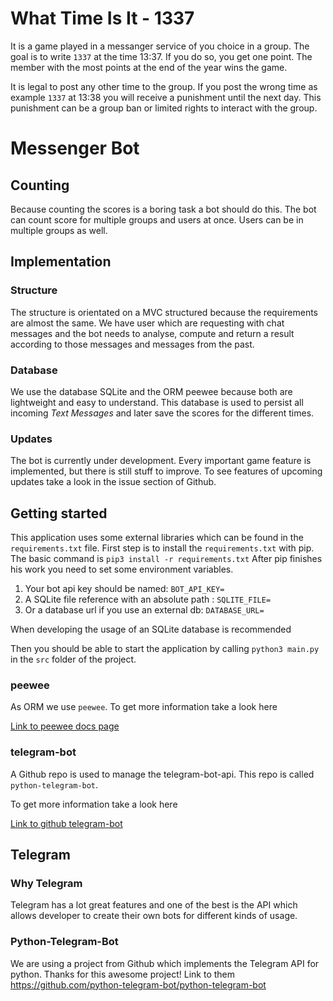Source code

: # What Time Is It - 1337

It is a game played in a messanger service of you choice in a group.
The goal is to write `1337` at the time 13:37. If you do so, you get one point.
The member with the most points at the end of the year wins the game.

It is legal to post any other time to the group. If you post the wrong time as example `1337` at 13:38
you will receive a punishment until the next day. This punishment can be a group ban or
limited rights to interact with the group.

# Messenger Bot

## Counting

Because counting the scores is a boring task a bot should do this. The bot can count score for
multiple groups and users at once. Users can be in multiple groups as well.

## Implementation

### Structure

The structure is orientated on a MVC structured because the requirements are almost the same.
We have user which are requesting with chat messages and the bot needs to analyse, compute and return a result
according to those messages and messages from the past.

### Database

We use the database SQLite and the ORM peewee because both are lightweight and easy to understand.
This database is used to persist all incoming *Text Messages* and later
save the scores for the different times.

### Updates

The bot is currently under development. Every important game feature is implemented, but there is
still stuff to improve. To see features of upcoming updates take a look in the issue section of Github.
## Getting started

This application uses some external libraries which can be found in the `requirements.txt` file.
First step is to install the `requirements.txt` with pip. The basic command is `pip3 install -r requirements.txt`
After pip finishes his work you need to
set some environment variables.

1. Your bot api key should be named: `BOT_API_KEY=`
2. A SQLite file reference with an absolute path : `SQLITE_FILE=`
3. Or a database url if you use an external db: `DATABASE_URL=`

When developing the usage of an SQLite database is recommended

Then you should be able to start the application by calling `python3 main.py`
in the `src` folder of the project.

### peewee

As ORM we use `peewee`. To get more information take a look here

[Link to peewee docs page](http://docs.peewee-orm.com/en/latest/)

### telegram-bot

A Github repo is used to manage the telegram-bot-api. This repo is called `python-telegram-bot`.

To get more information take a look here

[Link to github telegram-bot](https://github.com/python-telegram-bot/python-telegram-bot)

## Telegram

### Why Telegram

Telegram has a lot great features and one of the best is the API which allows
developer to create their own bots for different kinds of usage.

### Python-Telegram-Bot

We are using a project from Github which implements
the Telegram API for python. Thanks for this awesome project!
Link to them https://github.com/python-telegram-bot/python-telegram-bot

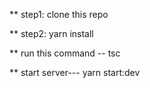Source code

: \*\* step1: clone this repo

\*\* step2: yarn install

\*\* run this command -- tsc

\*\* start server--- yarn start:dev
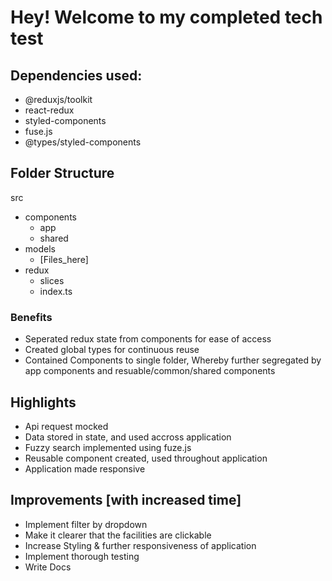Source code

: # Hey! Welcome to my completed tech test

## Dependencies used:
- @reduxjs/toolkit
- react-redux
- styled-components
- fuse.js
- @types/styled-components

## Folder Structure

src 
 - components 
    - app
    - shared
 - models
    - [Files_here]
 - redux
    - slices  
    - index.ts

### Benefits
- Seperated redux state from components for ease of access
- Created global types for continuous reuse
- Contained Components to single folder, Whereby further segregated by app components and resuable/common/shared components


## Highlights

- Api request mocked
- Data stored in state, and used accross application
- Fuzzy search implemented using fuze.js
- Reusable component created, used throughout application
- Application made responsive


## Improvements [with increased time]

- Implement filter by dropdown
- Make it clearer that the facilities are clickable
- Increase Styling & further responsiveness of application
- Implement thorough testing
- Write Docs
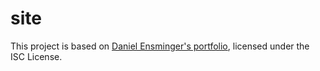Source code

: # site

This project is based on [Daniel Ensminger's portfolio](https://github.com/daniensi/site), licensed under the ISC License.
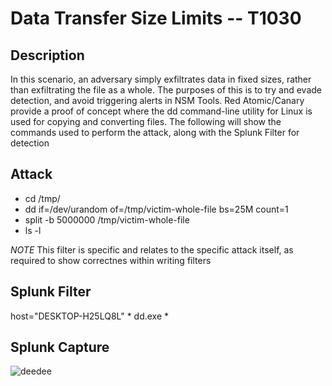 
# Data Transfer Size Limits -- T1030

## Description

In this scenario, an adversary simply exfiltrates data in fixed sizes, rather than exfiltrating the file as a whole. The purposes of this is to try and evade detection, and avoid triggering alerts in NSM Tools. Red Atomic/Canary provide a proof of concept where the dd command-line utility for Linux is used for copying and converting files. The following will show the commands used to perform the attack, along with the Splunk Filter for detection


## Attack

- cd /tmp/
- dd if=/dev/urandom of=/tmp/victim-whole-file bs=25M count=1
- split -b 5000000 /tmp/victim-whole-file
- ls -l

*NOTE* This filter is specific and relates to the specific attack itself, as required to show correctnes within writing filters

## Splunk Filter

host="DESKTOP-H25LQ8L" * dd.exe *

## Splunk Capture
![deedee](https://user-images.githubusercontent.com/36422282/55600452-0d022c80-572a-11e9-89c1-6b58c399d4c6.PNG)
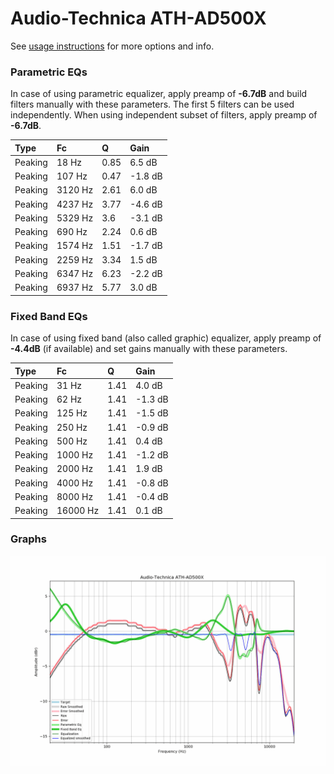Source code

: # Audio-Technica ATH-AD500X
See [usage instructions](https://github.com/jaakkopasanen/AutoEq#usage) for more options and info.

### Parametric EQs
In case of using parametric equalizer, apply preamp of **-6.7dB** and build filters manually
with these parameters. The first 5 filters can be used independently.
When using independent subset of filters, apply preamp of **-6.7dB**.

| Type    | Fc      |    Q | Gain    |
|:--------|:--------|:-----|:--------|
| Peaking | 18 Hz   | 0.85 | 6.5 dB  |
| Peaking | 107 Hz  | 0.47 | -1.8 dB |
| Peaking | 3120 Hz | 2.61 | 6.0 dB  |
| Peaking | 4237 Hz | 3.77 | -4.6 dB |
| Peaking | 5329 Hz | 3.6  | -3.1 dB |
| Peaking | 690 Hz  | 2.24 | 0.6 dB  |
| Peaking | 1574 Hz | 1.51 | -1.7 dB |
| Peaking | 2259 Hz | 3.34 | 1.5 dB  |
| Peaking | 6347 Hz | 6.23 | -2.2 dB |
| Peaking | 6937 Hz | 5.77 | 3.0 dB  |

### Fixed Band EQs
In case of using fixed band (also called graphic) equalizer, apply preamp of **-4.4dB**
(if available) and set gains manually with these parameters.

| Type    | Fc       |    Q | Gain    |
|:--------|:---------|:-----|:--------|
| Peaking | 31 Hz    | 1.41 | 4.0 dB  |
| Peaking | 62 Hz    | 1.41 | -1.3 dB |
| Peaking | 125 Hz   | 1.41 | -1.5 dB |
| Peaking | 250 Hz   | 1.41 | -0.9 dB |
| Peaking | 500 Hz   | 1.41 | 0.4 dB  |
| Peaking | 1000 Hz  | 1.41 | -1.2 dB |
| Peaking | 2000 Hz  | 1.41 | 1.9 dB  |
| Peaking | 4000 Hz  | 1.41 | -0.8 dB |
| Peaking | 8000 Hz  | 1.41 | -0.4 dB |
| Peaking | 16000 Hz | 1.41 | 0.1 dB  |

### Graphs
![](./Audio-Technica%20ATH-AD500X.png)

:: Goal of the exercise ::
Set down, exactly as they appear above, all lines from the one that has "0.47 | -1.8 dB |" down to the one that has "### Fixed Band EQs", including those two and no others.

:: Answer space ::
| Peaking | 107 Hz  | 0.47 | -1.8 dB |
| Peaking | 3120 Hz | 2.61 | 6.0 dB  |
| Peaking | 4237 Hz | 3.77 | -4.6 dB |
| Peaking | 5329 Hz | 3.6  | -3.1 dB |
| Peaking | 690 Hz  | 2.24 | 0.6 dB  |
| Peaking | 1574 Hz | 1.51 | -1.7 dB |
| Peaking | 2259 Hz | 3.34 | 1.5 dB  |
| Peaking | 6347 Hz | 6.23 | -2.2 dB |
| Peaking | 6937 Hz | 5.77 | 3.0 dB  |

### Fixed Band EQs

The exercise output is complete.